Why We Think We’re Better Investors Than We Are - hvo
http://www.nytimes.com/2016/03/27/your-money/why-we-think-were-better-investors-than-we-are.html
======
subdane
"This despite overwhelming evidence that even professional investors are no
more likely to beat the market than monkeys throwing darts at securities
listings. Money managers, at least, are paid to make investment bets. But why
do amateurs believe they can outperform the professionals?"
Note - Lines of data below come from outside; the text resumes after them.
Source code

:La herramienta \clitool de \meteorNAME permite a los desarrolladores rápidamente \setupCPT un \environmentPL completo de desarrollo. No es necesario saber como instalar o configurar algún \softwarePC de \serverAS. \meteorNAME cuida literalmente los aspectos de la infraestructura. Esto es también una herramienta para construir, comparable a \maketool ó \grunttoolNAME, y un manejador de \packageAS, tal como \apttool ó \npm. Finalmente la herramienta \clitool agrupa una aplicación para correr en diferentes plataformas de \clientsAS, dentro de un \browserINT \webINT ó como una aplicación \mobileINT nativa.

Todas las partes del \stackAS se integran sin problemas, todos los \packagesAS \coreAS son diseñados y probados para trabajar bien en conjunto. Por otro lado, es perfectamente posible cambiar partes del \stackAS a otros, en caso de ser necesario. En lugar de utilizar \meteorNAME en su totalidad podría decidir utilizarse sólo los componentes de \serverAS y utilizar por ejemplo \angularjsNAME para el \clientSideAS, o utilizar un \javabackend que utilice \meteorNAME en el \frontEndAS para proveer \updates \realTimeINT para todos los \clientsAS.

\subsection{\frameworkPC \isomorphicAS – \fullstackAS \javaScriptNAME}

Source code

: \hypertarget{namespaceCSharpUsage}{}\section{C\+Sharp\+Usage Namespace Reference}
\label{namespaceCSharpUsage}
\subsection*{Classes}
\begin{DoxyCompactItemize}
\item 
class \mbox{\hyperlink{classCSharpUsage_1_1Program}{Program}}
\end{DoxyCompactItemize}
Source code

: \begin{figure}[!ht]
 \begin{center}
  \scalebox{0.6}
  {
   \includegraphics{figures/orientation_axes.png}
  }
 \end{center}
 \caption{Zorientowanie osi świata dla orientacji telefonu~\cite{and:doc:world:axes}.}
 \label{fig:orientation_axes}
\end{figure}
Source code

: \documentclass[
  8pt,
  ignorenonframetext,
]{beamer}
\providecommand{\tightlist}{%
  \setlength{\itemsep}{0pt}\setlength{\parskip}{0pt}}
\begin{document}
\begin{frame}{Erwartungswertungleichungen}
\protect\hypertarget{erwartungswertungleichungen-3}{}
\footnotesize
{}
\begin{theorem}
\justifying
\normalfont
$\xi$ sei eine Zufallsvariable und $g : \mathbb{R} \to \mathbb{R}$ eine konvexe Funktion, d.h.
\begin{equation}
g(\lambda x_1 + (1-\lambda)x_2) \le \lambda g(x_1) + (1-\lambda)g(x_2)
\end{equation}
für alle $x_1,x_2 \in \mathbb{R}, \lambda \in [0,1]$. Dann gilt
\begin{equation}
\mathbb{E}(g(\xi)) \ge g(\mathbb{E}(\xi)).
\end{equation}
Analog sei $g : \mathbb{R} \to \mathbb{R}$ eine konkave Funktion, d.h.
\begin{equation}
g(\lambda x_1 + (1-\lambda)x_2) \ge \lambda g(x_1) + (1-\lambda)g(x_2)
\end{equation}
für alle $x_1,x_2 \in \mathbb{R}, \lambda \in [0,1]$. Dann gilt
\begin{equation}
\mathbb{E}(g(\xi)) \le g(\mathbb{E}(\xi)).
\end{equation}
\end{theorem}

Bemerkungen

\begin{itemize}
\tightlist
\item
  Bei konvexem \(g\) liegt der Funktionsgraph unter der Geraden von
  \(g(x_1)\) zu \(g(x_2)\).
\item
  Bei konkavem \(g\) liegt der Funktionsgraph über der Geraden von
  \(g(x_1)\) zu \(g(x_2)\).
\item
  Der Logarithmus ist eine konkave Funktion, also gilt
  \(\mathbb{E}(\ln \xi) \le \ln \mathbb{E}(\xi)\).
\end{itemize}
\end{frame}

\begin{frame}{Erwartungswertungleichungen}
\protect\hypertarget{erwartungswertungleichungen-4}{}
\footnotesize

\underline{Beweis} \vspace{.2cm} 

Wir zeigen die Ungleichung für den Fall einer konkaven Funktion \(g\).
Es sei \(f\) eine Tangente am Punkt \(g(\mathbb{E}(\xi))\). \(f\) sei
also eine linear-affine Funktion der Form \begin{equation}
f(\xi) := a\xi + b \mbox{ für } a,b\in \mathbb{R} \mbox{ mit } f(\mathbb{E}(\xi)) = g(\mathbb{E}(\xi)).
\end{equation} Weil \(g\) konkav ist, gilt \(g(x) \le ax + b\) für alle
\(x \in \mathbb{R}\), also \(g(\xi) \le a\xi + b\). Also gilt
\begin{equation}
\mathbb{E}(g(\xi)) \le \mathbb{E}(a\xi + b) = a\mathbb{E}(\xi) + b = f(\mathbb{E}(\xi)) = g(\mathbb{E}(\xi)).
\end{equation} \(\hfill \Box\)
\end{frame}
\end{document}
To answer this rhetorical question with a rhetorical answer, because amateur
investors consider themselves to be smarter than monkeys throwing darts at
securities listings. And as an amateur, I have been better than a monkey (or
an index fund). But truth be told, if I had been pro, I would've held onto to
everything I bought instead of ever selling it for princely profits.

------
readme
It takes a shrewd contrarian to beat the market anyway, so if you fall for
this fodder you might as well heed its advice.

------
recursive
This seems to be assuming that we think we're good investors. I think, on
average, people are bad investors. And I'm quite average in this regard.

------
amelius
This also holds for the (time+effort+financial) investments in our own
startups.

------
kelukelugames
TLDR: just a list of human psychology traits. Hubris, optimism, hindsight,
attribution bias, and confirmation bias. Nothing new.